What you return must match the listing below exactly, minus any pictures.

# # # # #

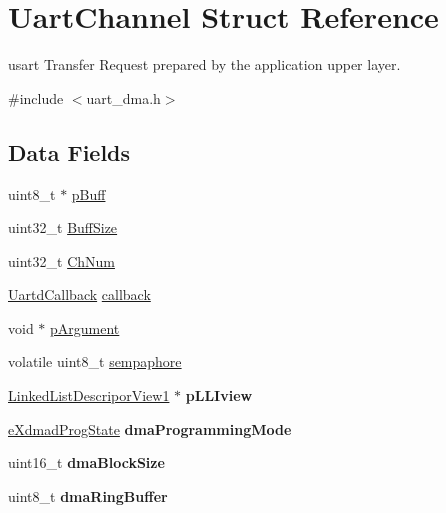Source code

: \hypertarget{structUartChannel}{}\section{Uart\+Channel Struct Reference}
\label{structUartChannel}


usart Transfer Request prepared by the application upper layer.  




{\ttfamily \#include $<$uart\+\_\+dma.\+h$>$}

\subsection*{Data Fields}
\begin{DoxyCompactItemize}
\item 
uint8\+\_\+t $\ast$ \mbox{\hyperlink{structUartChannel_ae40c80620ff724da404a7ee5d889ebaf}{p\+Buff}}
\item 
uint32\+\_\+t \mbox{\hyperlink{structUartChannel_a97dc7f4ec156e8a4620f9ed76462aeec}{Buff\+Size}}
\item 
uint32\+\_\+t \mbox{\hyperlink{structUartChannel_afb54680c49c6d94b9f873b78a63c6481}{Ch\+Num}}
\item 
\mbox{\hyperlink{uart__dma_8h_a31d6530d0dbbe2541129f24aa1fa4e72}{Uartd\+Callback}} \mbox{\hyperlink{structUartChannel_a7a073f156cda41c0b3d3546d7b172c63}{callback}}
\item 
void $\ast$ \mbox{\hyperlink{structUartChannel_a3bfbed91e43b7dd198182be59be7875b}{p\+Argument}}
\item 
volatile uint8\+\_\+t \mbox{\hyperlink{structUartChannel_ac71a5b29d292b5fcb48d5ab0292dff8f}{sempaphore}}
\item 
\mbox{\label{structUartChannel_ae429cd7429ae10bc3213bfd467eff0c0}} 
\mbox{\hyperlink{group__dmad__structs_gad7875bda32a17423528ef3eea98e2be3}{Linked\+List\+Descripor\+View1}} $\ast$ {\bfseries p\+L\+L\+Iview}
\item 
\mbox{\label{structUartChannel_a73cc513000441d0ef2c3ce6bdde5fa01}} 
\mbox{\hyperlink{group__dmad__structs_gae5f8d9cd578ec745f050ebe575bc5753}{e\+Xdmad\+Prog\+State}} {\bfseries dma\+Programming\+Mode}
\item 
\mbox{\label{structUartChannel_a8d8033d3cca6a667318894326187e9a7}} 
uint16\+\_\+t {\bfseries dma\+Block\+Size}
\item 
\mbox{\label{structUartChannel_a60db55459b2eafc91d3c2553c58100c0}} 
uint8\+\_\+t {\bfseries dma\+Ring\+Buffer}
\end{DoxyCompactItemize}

# # # # #

» **Solved problem**
Source code

: \hypertarget{structUartChannel}{}\section{Uart\+Channel Struct Reference}
\label{structUartChannel}


usart Transfer Request prepared by the application upper layer.  




{\ttfamily \#include $<$uart\+\_\+dma.\+h$>$}

\subsection*{Data Fields}
\begin{DoxyCompactItemize}
\item 
uint8\+\_\+t $\ast$ \mbox{\hyperlink{structUartChannel_ae40c80620ff724da404a7ee5d889ebaf}{p\+Buff}}
\item 
uint32\+\_\+t \mbox{\hyperlink{structUartChannel_a97dc7f4ec156e8a4620f9ed76462aeec}{Buff\+Size}}
\item 
uint32\+\_\+t \mbox{\hyperlink{structUartChannel_afb54680c49c6d94b9f873b78a63c6481}{Ch\+Num}}
\item 
\mbox{\hyperlink{uart__dma_8h_a31d6530d0dbbe2541129f24aa1fa4e72}{Uartd\+Callback}} \mbox{\hyperlink{structUartChannel_a7a073f156cda41c0b3d3546d7b172c63}{callback}}
\item 
void $\ast$ \mbox{\hyperlink{structUartChannel_a3bfbed91e43b7dd198182be59be7875b}{p\+Argument}}
\item 
volatile uint8\+\_\+t \mbox{\hyperlink{structUartChannel_ac71a5b29d292b5fcb48d5ab0292dff8f}{sempaphore}}
\item 
\mbox{\label{structUartChannel_ae429cd7429ae10bc3213bfd467eff0c0}} 
\mbox{\hyperlink{group__dmad__structs_gad7875bda32a17423528ef3eea98e2be3}{Linked\+List\+Descripor\+View1}} $\ast$ {\bfseries p\+L\+L\+Iview}
\item 
\mbox{\label{structUartChannel_a73cc513000441d0ef2c3ce6bdde5fa01}} 
\mbox{\hyperlink{group__dmad__structs_gae5f8d9cd578ec745f050ebe575bc5753}{e\+Xdmad\+Prog\+State}} {\bfseries dma\+Programming\+Mode}
\item 
\mbox{\label{structUartChannel_a8d8033d3cca6a667318894326187e9a7}} 
uint16\+\_\+t {\bfseries dma\+Block\+Size}
\item 
\mbox{\label{structUartChannel_a60db55459b2eafc91d3c2553c58100c0}} 
uint8\+\_\+t {\bfseries dma\+Ring\+Buffer}
\end{DoxyCompactItemize}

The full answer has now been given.